Le parole del cappellano della comunità latinoamericana padre Vittorio Casalino risuonano nella chiesa di Santa Caterina, che pare quasi incastonata nel perimetro del tribunale dove in queste ore si sta indagando sulla tragica morte di Evelin Moori Chamorro, la 30enne di origine peruviana morta nella notte fra domenica e lunedì.

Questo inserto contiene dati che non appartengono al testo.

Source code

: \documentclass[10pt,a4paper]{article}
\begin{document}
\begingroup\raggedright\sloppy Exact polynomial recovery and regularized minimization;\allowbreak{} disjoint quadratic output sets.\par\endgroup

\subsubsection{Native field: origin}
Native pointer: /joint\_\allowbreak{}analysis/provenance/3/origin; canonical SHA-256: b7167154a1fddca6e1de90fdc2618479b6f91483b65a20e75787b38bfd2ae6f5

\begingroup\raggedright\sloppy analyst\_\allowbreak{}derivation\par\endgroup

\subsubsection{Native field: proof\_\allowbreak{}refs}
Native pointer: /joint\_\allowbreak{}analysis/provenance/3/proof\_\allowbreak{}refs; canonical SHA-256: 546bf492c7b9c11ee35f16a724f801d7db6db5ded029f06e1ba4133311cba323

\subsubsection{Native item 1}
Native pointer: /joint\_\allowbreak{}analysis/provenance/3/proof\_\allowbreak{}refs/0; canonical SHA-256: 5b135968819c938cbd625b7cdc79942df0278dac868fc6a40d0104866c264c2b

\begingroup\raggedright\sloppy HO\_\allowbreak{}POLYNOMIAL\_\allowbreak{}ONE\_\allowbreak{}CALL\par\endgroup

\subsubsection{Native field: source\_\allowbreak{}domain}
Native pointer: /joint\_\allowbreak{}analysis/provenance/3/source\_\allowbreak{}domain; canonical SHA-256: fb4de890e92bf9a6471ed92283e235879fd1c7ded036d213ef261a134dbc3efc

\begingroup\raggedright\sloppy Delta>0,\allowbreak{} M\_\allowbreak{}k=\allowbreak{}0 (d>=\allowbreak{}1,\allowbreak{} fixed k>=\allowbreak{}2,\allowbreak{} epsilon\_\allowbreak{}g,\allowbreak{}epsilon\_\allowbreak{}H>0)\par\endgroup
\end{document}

E’ una cerimonia sentita e partecipata, ci sono naturalmente i familiari della ragazza ma anche tanti bambini, soprattutto le due figlie della donna, di 11 e 4 anni. La maggiore, in particolare, stretta dall’abbraccio di tante compagne e compagni. Non c’era, come era lecito aspettarsi, il padre delle due bimbe e compagno di Evelin.
Al momento l’uomo è indagato per omicidio preterintenzionale dal pm Giuseppe Longo: l'uomo (difeso dagli avvocati Chiara Mariani e Luca Barontini) di fronte alla alla Squadra Mobile ha confermato di avere litigato con la compagna e che però sarebbe stata lei ad aggredirlo fisicamente.